§ Task requirements:
Each line holding the string "which" is to be copied from the data.

(Dataset excerpts begins)

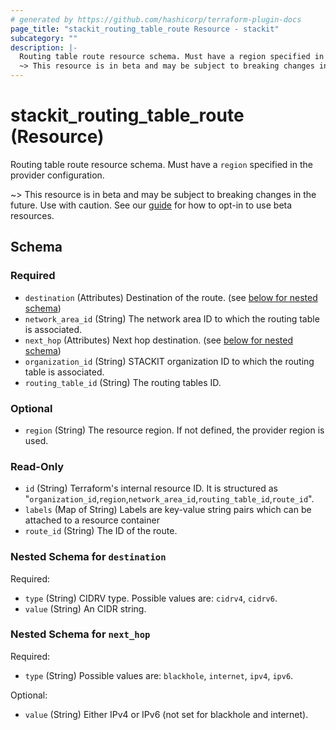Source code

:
 ```yaml
---
# generated by https://github.com/hashicorp/terraform-plugin-docs
page_title: "stackit_routing_table_route Resource - stackit"
subcategory: ""
description: |-
  Routing table route resource schema. Must have a region specified in the provider configuration.
  ~> This resource is in beta and may be subject to breaking changes in the future. Use with caution. See our guide https://registry.terraform.io/providers/stackitcloud/stackit/latest/docs/guides/opting_into_beta_resources for how to opt-in to use beta resources.
---
```


# stackit_routing_table_route (Resource)

Routing table route resource schema. Must have a `region` specified in the provider configuration.

~> This resource is in beta and may be subject to breaking changes in the future. Use with caution. See our [guide](https://registry.terraform.io/providers/stackitcloud/stackit/latest/docs/guides/opting_into_beta_resources) for how to opt-in to use beta resources.



<!-- schema generated by tfplugindocs -->
## Schema

### Required

- `destination` (Attributes) Destination of the route. (see [below for nested schema](#nestedatt--destination))
- `network_area_id` (String) The network area ID to which the routing table is associated.
- `next_hop` (Attributes) Next hop destination. (see [below for nested schema](#nestedatt--next_hop))
- `organization_id` (String) STACKIT organization ID to which the routing table is associated.
- `routing_table_id` (String) The routing tables ID.

### Optional

- `region` (String) The resource region. If not defined, the provider region is used.

### Read-Only

- `id` (String) Terraform's internal resource ID. It is structured as "`organization_id`,`region`,`network_area_id`,`routing_table_id`,`route_id`".
- `labels` (Map of String) Labels are key-value string pairs which can be attached to a resource container
- `route_id` (String) The ID of the route.

<a id="nestedatt--destination"></a>
### Nested Schema for `destination`

Required:

- `type` (String) CIDRV type. Possible values are: `cidrv4`, `cidrv6`.
- `value` (String) An CIDR string.


<a id="nestedatt--next_hop"></a>
### Nested Schema for `next_hop`

Required:

- `type` (String) Possible values are: `blackhole`, `internet`, `ipv4`, `ipv6`.

Optional:

- `value` (String) Either IPv4 or IPv6 (not set for blackhole and internet).
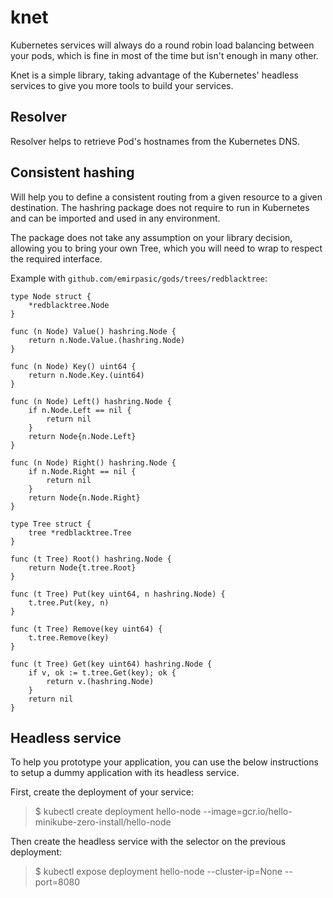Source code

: # knet

Kubernetes services will always do a round robin load balancing between your pods,
which is fine in most of the time but isn't enough in many other.

Knet is a simple library, taking advantage of the Kubernetes' headless services
to give you more tools to build your services.

## Resolver

Resolver helps to retrieve Pod's hostnames from the Kubernetes DNS.

## Consistent hashing

Will help you to define a consistent routing from a given resource to a given
destination. The hashring package does not require to run in Kubernetes and
can be imported and used in any environment.

The package does not take any assumption on your library decision,
allowing you to bring your own Tree, which you will need to wrap to respect
the required interface.

Example with `github.com/emirpasic/gods/trees/redblacktree`:
```
type Node struct {
	*redblacktree.Node
}

func (n Node) Value() hashring.Node {
	return n.Node.Value.(hashring.Node)
}

func (n Node) Key() uint64 {
	return n.Node.Key.(uint64)
}

func (n Node) Left() hashring.Node {
	if n.Node.Left == nil {
		return nil
	}
	return Node{n.Node.Left}
}

func (n Node) Right() hashring.Node {
	if n.Node.Right == nil {
		return nil
	}
	return Node{n.Node.Right}
}

type Tree struct {
	tree *redblacktree.Tree
}

func (t Tree) Root() hashring.Node {
	return Node{t.tree.Root}
}

func (t Tree) Put(key uint64, n hashring.Node) {
	t.tree.Put(key, n)
}

func (t Tree) Remove(key uint64) {
	t.tree.Remove(key)
}

func (t Tree) Get(key uint64) hashring.Node {
	if v, ok := t.tree.Get(key); ok {
		return v.(hashring.Node)
	}
	return nil
}
```

## Headless service

To help you prototype your application, you can use the below instructions to
setup a dummy application with its headless service.

First, create the deployment of your service:
> $ kubectl create deployment hello-node --image=gcr.io/hello-minikube-zero-install/hello-node

Then create the headless service with the selector on the previous deployment:
> $ kubectl expose deployment hello-node --cluster-ip=None --port=8080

(Dataset excerpts ends)

§ Answer to the problem:
- `network_area_id` (String) The network area ID to which the routing table is associated.
- `organization_id` (String) STACKIT organization ID to which the routing table is associated.
- `labels` (Map of String) Labels are key-value string pairs which can be attached to a resource container
which is fine in most of the time but isn't enough in many other.
allowing you to bring your own Tree, which you will need to wrap to respect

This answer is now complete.